## TASK ITEM
Your job is to copy the data that follows exactly, every line included.

## Stored dataset items
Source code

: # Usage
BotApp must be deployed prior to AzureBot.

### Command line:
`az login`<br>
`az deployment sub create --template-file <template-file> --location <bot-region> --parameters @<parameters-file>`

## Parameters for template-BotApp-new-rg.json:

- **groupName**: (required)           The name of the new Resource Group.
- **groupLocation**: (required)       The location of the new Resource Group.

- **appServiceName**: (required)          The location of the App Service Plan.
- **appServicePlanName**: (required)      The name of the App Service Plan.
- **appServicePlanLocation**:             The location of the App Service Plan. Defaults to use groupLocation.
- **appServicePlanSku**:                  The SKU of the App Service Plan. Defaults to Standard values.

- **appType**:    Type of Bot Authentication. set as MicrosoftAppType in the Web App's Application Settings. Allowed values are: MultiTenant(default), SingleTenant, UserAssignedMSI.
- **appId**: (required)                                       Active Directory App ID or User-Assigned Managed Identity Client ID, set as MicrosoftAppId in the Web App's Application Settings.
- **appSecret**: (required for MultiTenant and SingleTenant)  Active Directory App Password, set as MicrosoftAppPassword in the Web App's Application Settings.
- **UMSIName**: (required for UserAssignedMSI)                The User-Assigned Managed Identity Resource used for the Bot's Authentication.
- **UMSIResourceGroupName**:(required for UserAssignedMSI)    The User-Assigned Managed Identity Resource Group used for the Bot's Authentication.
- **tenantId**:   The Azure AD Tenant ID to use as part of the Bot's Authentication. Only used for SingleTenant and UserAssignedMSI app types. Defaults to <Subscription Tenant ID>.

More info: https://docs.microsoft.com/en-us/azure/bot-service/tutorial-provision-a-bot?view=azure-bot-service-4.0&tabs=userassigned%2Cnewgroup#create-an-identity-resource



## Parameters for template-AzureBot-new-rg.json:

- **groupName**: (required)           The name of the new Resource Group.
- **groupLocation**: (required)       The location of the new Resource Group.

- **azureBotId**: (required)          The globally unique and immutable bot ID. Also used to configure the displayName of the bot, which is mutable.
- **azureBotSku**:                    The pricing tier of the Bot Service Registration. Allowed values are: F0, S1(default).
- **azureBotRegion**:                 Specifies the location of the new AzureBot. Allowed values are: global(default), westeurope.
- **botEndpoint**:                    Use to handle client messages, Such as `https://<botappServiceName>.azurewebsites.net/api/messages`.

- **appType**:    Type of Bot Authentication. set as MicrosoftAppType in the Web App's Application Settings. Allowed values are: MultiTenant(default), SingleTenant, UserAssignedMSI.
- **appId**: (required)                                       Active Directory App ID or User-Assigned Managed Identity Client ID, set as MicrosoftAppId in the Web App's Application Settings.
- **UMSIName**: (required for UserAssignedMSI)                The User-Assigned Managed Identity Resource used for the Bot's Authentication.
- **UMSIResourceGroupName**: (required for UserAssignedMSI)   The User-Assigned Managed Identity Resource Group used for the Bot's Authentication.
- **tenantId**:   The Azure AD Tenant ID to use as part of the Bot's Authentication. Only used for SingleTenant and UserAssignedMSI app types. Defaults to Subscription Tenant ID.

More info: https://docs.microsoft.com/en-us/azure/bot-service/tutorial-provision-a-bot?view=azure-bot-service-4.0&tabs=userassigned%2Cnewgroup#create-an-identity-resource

## COMPLETED TASK
Source code

: # Usage
BotApp must be deployed prior to AzureBot.

### Command line:
`az login`<br>
`az deployment sub create --template-file <template-file> --location <bot-region> --parameters @<parameters-file>`

## Parameters for template-BotApp-new-rg.json:

- **groupName**: (required)           The name of the new Resource Group.
- **groupLocation**: (required)       The location of the new Resource Group.

- **appServiceName**: (required)          The location of the App Service Plan.
- **appServicePlanName**: (required)      The name of the App Service Plan.
- **appServicePlanLocation**:             The location of the App Service Plan. Defaults to use groupLocation.
- **appServicePlanSku**:                  The SKU of the App Service Plan. Defaults to Standard values.

- **appType**:    Type of Bot Authentication. set as MicrosoftAppType in the Web App's Application Settings. Allowed values are: MultiTenant(default), SingleTenant, UserAssignedMSI.
- **appId**: (required)                                       Active Directory App ID or User-Assigned Managed Identity Client ID, set as MicrosoftAppId in the Web App's Application Settings.
- **appSecret**: (required for MultiTenant and SingleTenant)  Active Directory App Password, set as MicrosoftAppPassword in the Web App's Application Settings.
- **UMSIName**: (required for UserAssignedMSI)                The User-Assigned Managed Identity Resource used for the Bot's Authentication.
- **UMSIResourceGroupName**:(required for UserAssignedMSI)    The User-Assigned Managed Identity Resource Group used for the Bot's Authentication.
- **tenantId**:   The Azure AD Tenant ID to use as part of the Bot's Authentication. Only used for SingleTenant and UserAssignedMSI app types. Defaults to <Subscription Tenant ID>.

More info: https://docs.microsoft.com/en-us/azure/bot-service/tutorial-provision-a-bot?view=azure-bot-service-4.0&tabs=userassigned%2Cnewgroup#create-an-identity-resource



## Parameters for template-AzureBot-new-rg.json:

- **groupName**: (required)           The name of the new Resource Group.
- **groupLocation**: (required)       The location of the new Resource Group.

- **azureBotId**: (required)          The globally unique and immutable bot ID. Also used to configure the displayName of the bot, which is mutable.
- **azureBotSku**:                    The pricing tier of the Bot Service Registration. Allowed values are: F0, S1(default).
- **azureBotRegion**:                 Specifies the location of the new AzureBot. Allowed values are: global(default), westeurope.
- **botEndpoint**:                    Use to handle client messages, Such as `https://<botappServiceName>.azurewebsites.net/api/messages`.

- **appType**:    Type of Bot Authentication. set as MicrosoftAppType in the Web App's Application Settings. Allowed values are: MultiTenant(default), SingleTenant, UserAssignedMSI.
- **appId**: (required)                                       Active Directory App ID or User-Assigned Managed Identity Client ID, set as MicrosoftAppId in the Web App's Application Settings.
- **UMSIName**: (required for UserAssignedMSI)                The User-Assigned Managed Identity Resource used for the Bot's Authentication.
- **UMSIResourceGroupName**: (required for UserAssignedMSI)   The User-Assigned Managed Identity Resource Group used for the Bot's Authentication.
- **tenantId**:   The Azure AD Tenant ID to use as part of the Bot's Authentication. Only used for SingleTenant and UserAssignedMSI app types. Defaults to Subscription Tenant ID.

More info: https://docs.microsoft.com/en-us/azure/bot-service/tutorial-provision-a-bot?view=azure-bot-service-4.0&tabs=userassigned%2Cnewgroup#create-an-identity-resource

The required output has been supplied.